No terceiro ponto, há uma crescente solicitação visual oriunda da proliferação da imagem nas cidades que, por sua vez, experienciam um continuum elaborar quotidiano de experiências e possibilidades. As formas urbanas são, então, consideradas como um polígono de sinais. “Nós nos vemos numa posição de relação com essa solicitação visual como nunca antes vista, uma solicitação apta a exercer um poder de fascinação, de atração, mas também de repulsão” (La Rocca, 2013/2018, p. 158). Martins (2011), na obra Crise no Castelo da Cultura: Das Estrelas Para os Ecrãs, já atestava que a “imagem constitui a própria forma da nossa cultura” (p. 77).

Nesse percurso guiado por inúmeros stimuli visuais pelas cidades, entretanto, podemos adotar a atitude blasé simmeliana como forma de uma certa proteção ou realizar uma flânerie visual seja nas deambulações diárias ou nos entre-caminhos para o devir incontrolável. Em transportes ou ao ar livre, sentados no interior de um café, por exemplo, é necessário (re)aprender a ver a cidade por trás desse vidro-tela.
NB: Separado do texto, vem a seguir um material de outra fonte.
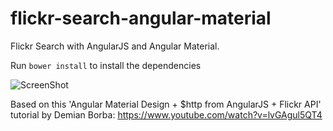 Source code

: # flickr-search-angular-material
Flickr Search with AngularJS and Angular Material.

Run `bower install` to install the dependencies  

![ScreenShot](https://raw.github.com/ronaldvaneede/flickr-search-angular-material/master/screenshots/FlickrSearch.png)

Based on this 'Angular Material Design + $http from AngularJS + Flickr API' tutorial by Demian Borba: https://www.youtube.com/watch?v=lvGAgul5QT4
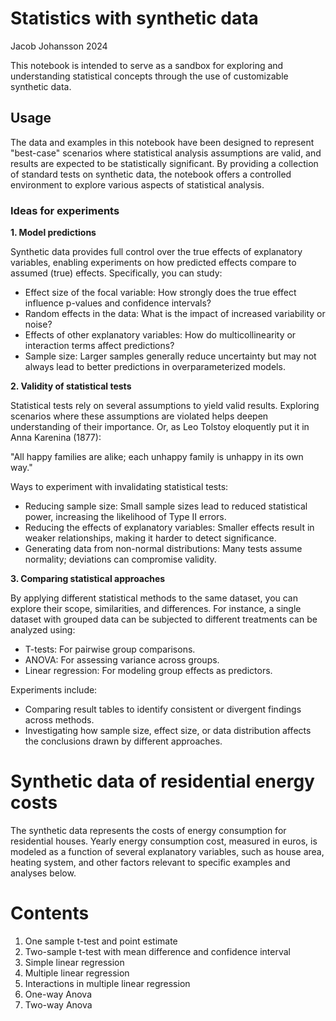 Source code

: # Statistics with synthetic data

Jacob Johansson 2024

This notebook is intended to serve as a sandbox for exploring and understanding statistical concepts through the use of customizable synthetic data.

## Usage

The data and examples in this notebook have been designed to represent "best-case" scenarios where statistical analysis assumptions are valid, and results are expected to be statistically significant. By providing a collection of standard tests on synthetic data, the notebook offers a controlled environment to explore various aspects of statistical analysis.

### Ideas for experiments

**1. Model predictions**

Synthetic data provides full control over the true effects of explanatory variables, enabling experiments on how predicted effects compare to assumed (true) effects. Specifically, you can study:

- Effect size of the focal variable: How strongly does the true effect influence p-values and confidence intervals?
- Random effects in the data: What is the impact of increased variability or noise?
- Effects of other explanatory variables: How do multicollinearity or interaction terms affect predictions?
- Sample size: Larger samples generally reduce uncertainty but may not always lead to better predictions in overparameterized models.

**2. Validity of statistical tests**

Statistical tests rely on several assumptions to yield valid results. Exploring scenarios where these assumptions are violated helps deepen understanding of their importance. Or, as Leo Tolstoy eloquently put it in Anna Karenina (1877):

"All happy families are alike; each unhappy family is unhappy in its own way."

Ways to experiment with invalidating statistical tests:

- Reducing sample size: Small sample sizes lead to reduced statistical power, increasing the likelihood of Type II errors.
- Reducing the effects of explanatory variables: Smaller effects result in weaker relationships, making it harder to detect significance.
- Generating data from non-normal distributions: Many tests assume normality; deviations can compromise validity.

**3. Comparing statistical approaches**

By applying different statistical methods to the same dataset, you can explore their scope, similarities, and differences. For instance, a single dataset with grouped data can be subjected to different treatments can be analyzed using:
- T-tests: For pairwise group comparisons.
- ANOVA: For assessing variance across groups.
- Linear regression: For modeling group effects as predictors.

Experiments include:

- Comparing result tables to identify consistent or divergent findings across methods.
- Investigating how sample size, effect size, or data distribution affects the conclusions drawn by different approaches.

# Synthetic data of residential energy costs

The synthetic data represents the costs of energy consumption for residential houses. Yearly energy consumption cost, measured in euros, is modeled as a function of several explanatory variables, such as house area, heating system, and other factors relevant to specific examples and analyses below.

# Contents


1. One sample t-test and point estimate
2. Two-sample t-test with mean difference and confidence interval
3. Simple linear regression
4. Multiple linear regression
5. Interactions in multiple linear regression
6. One-way Anova 
7. Two-way Anova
Nessa travessia urbana da climatologia pós-moderna, sem certezas e promessas, “aparece então uma constelação comunicacional, que é bem o sinal de uma espacialização estética a partir da qual um percurso do imaginário urbano é acionado” (La Rocca, 2013/2018, p. 165). Há espaço, então, para (a) tocar (com) o olhar através da publicida- de exterior, corpo social, forma de comunicação e expressão cultural que contribui para desenhar um espaço urbano - e inibir ou mesmo impedir outros (Pires, 2007) -; e

(b) para manifestar um “ser-no-mundo” a partir dos graffiti, interpretados por La Rocca (2013/2018) como códigos visuais e linguísticos, tatuagens na “pele” urbana, “ícones que produzem um imaginário visual que se incrusta nos interstícios urbanos, e que tornam as ruas similares a galerias de arte a céu aberto” (p. 211).
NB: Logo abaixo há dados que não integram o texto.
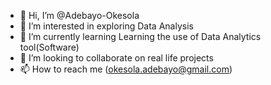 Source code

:- 👋 Hi, I’m @Adebayo-Okesola
- 👀 I’m interested in exploring Data Analysis
- 🌱 I’m currently learning Learning the use of Data Analytics tool(Software)
- 💞️ I’m looking to collaborate on real life projects
- 📫 How to reach me (okesola.adebayo@gmail.com)

<!---
Adebayo-Okesola/Adebayo-Okesola is a ✨ special ✨ repository because its `README.md` (this file) appears on your GitHub profile.
You can click the Preview link to take a look at your changes.
--->
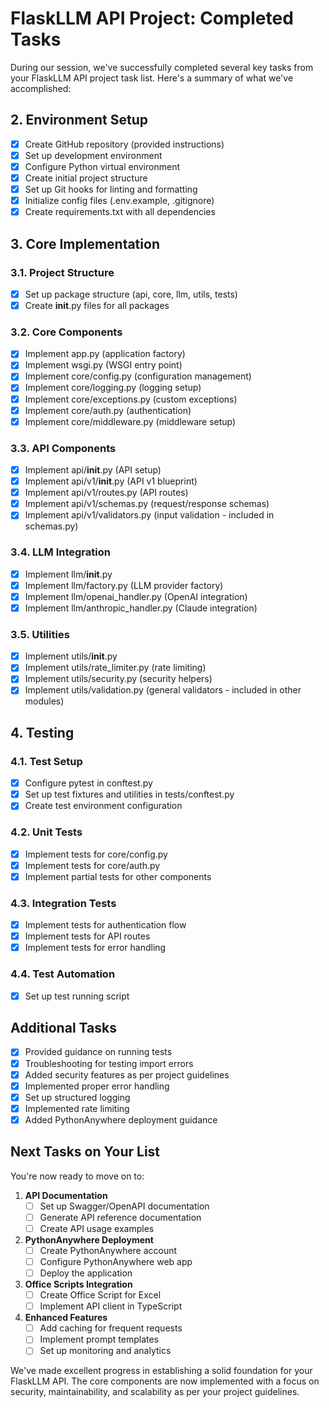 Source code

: # FlaskLLM API Project: Completed Tasks

During our session, we've successfully completed several key tasks from your FlaskLLM API project task list. Here's a summary of what we've accomplished:

## 2. Environment Setup
- [x] Create GitHub repository (provided instructions)
- [x] Set up development environment
- [x] Configure Python virtual environment
- [x] Create initial project structure
- [x] Set up Git hooks for linting and formatting
- [x] Initialize config files (.env.example, .gitignore)
- [x] Create requirements.txt with all dependencies

## 3. Core Implementation

### 3.1. Project Structure
- [x] Set up package structure (api, core, llm, utils, tests)
- [x] Create __init__.py files for all packages

### 3.2. Core Components
- [x] Implement app.py (application factory)
- [x] Implement wsgi.py (WSGI entry point)
- [x] Implement core/config.py (configuration management)
- [x] Implement core/logging.py (logging setup)
- [x] Implement core/exceptions.py (custom exceptions)
- [x] Implement core/auth.py (authentication)
- [x] Implement core/middleware.py (middleware setup)

### 3.3. API Components
- [x] Implement api/__init__.py (API setup)
- [x] Implement api/v1/__init__.py (API v1 blueprint)
- [x] Implement api/v1/routes.py (API routes)
- [x] Implement api/v1/schemas.py (request/response schemas)
- [x] Implement api/v1/validators.py (input validation - included in schemas.py)

### 3.4. LLM Integration
- [x] Implement llm/__init__.py
- [x] Implement llm/factory.py (LLM provider factory)
- [x] Implement llm/openai_handler.py (OpenAI integration)
- [x] Implement llm/anthropic_handler.py (Claude integration)

### 3.5. Utilities
- [x] Implement utils/__init__.py
- [x] Implement utils/rate_limiter.py (rate limiting)
- [x] Implement utils/security.py (security helpers)
- [x] Implement utils/validation.py (general validators - included in other modules)

## 4. Testing

### 4.1. Test Setup
- [x] Configure pytest in conftest.py
- [x] Set up test fixtures and utilities in tests/conftest.py
- [x] Create test environment configuration

### 4.2. Unit Tests
- [x] Implement tests for core/config.py
- [x] Implement tests for core/auth.py
- [x] Implement partial tests for other components

### 4.3. Integration Tests
- [x] Implement tests for authentication flow
- [x] Implement tests for API routes
- [x] Implement tests for error handling

### 4.4. Test Automation
- [x] Set up test running script

## Additional Tasks
- [x] Provided guidance on running tests
- [x] Troubleshooting for testing import errors
- [x] Added security features as per project guidelines
- [x] Implemented proper error handling
- [x] Set up structured logging
- [x] Implemented rate limiting
- [x] Added PythonAnywhere deployment guidance

## Next Tasks on Your List
You're now ready to move on to:

1. **API Documentation**
   - [ ] Set up Swagger/OpenAPI documentation
   - [ ] Generate API reference documentation
   - [ ] Create API usage examples

2. **PythonAnywhere Deployment**
   - [ ] Create PythonAnywhere account
   - [ ] Configure PythonAnywhere web app
   - [ ] Deploy the application

3. **Office Scripts Integration**
   - [ ] Create Office Script for Excel
   - [ ] Implement API client in TypeScript

4. **Enhanced Features**
   - [ ] Add caching for frequent requests
   - [ ] Implement prompt templates
   - [ ] Set up monitoring and analytics

We've made excellent progress in establishing a solid foundation for your FlaskLLM API. The core components are now implemented with a focus on security, maintainability, and scalability as per your project guidelines.
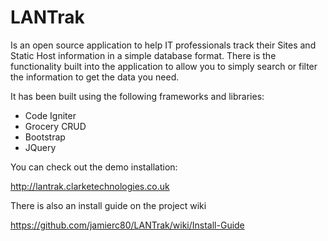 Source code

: # LANTrak

Is an open source application to help IT professionals track their Sites and Static Host information in a simple database format. There is the functionality built into the application to allow you to simply search or filter the information to get the data you need.

It has been built using the following frameworks and libraries:

* Code Igniter
* Grocery CRUD
* Bootstrap
* JQuery

You can check out the demo installation:

http://lantrak.clarketechnologies.co.uk

There is also an install guide on the project wiki

https://github.com/jamierc80/LANTrak/wiki/Install-Guide
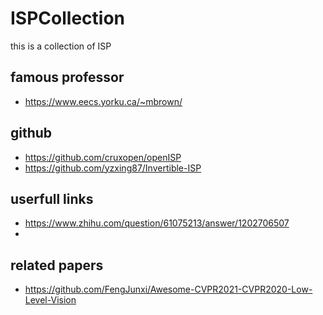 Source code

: # ISPCollection
this is a collection of ISP

## famous professor
- https://www.eecs.yorku.ca/~mbrown/

## github
- https://github.com/cruxopen/openISP
- https://github.com/yzxing87/Invertible-ISP

## userfull links
- https://www.zhihu.com/question/61075213/answer/1202706507
- 
## related papers
- https://github.com/FengJunxi/Awesome-CVPR2021-CVPR2020-Low-Level-Vision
Navegando por Cidades Híbridas

Após percorrer a gramática visual urbana que se configura como uma “metáfora emocional e ao mesmo tempo simbólica” (La Rocca, 2013/2018, p. 211), no quarto capítulo, é apresentada a tecnópolis. Ao iniciar este percurso, La Rocca nos provoca com a pergunta do arquitecto Cedric Price, que remonta a década de 60 do século XX: “se a tecnologia é a resposta, qual seria a questão?” (La Rocca, 2013/2018, p. 213).

Ao pensar as metrópoles cada vez mais permeadas pelo tecnodigital, invariavelmente novas formas de viver e habitar esses espaços despoletam no quotidiano. Essa fusão urbana, onde a “technè entra em fusão com o bios” (La Rocca, 2013/2018, p. 217), é vista a partir dos tópicos interconexões mediáticas, espacialidades tecnodigitais e second city.

Na climatologia contemporânea, a vida e presença humana na urbe - sempre on ou available - é registada e partilhada num imprinting digital tribal; ampliada e “orientada” - e algumas vezes possibilitada - pela presença tecnológica, em que um exemplo possível são as modulações digitais de deambulação digital como Google Maps, Google Earth, Drive & Listen, entre outros.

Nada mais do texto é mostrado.